→ Supplied material
---*---

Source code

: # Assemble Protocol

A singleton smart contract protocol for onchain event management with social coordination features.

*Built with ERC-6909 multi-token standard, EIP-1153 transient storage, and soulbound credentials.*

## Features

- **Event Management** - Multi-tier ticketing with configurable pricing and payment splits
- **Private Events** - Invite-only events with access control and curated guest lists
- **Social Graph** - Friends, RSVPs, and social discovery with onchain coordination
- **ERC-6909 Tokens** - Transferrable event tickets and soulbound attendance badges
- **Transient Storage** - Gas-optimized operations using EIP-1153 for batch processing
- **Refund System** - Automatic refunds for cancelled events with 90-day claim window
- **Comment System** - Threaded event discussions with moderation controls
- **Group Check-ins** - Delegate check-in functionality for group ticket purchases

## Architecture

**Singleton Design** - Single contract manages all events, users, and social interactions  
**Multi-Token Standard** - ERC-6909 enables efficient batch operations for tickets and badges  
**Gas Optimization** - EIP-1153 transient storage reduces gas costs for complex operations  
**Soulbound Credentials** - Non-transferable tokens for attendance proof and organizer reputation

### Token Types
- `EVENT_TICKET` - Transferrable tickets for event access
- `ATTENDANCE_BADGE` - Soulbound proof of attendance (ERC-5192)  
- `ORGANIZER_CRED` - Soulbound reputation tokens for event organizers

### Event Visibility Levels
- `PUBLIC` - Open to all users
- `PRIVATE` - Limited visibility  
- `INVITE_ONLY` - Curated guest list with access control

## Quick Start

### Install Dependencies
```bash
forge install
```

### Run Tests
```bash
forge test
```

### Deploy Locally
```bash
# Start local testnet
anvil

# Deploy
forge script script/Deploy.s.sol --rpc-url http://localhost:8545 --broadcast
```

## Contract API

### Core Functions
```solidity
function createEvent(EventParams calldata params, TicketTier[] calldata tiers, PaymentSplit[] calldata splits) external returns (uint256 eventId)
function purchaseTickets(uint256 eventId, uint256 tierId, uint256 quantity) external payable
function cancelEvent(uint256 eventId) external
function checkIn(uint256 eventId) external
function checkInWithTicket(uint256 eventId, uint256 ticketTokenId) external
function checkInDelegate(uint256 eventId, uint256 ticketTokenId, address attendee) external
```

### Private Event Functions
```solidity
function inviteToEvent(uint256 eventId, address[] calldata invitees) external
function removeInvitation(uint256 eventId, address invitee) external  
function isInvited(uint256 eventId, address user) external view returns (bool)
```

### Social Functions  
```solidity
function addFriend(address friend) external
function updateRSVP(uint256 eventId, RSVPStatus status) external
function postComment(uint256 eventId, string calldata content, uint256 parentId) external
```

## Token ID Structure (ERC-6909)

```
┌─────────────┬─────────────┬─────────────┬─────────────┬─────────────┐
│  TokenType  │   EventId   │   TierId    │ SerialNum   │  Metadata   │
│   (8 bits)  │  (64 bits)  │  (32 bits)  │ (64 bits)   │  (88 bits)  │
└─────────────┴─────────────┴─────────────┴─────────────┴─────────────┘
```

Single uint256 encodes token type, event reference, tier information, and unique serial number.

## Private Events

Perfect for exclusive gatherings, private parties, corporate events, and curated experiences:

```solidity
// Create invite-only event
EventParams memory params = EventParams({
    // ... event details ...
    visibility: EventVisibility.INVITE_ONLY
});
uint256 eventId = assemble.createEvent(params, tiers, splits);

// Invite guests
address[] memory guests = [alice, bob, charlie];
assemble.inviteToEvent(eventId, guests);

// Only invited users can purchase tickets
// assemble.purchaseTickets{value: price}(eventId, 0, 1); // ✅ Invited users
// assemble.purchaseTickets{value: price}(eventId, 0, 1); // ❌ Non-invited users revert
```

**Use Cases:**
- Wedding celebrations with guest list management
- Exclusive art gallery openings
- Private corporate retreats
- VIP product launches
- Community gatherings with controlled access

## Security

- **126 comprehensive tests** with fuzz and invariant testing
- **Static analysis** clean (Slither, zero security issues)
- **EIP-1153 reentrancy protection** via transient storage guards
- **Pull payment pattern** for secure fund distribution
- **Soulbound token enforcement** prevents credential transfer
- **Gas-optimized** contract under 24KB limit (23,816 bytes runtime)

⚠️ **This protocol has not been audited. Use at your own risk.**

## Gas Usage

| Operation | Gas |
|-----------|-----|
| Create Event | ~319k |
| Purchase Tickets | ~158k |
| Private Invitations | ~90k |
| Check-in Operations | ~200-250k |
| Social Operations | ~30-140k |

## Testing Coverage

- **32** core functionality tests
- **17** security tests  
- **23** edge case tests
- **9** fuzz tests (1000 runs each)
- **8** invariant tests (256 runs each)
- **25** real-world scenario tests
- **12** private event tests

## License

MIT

---*---

→ What to do
Please show the lines of the material that contain the string "proof".

→ Task answer
**Soulbound Credentials** - Non-transferable tokens for attendance proof and organizer reputation
- `ATTENDANCE_BADGE` - Soulbound proof of attendance (ERC-5192)  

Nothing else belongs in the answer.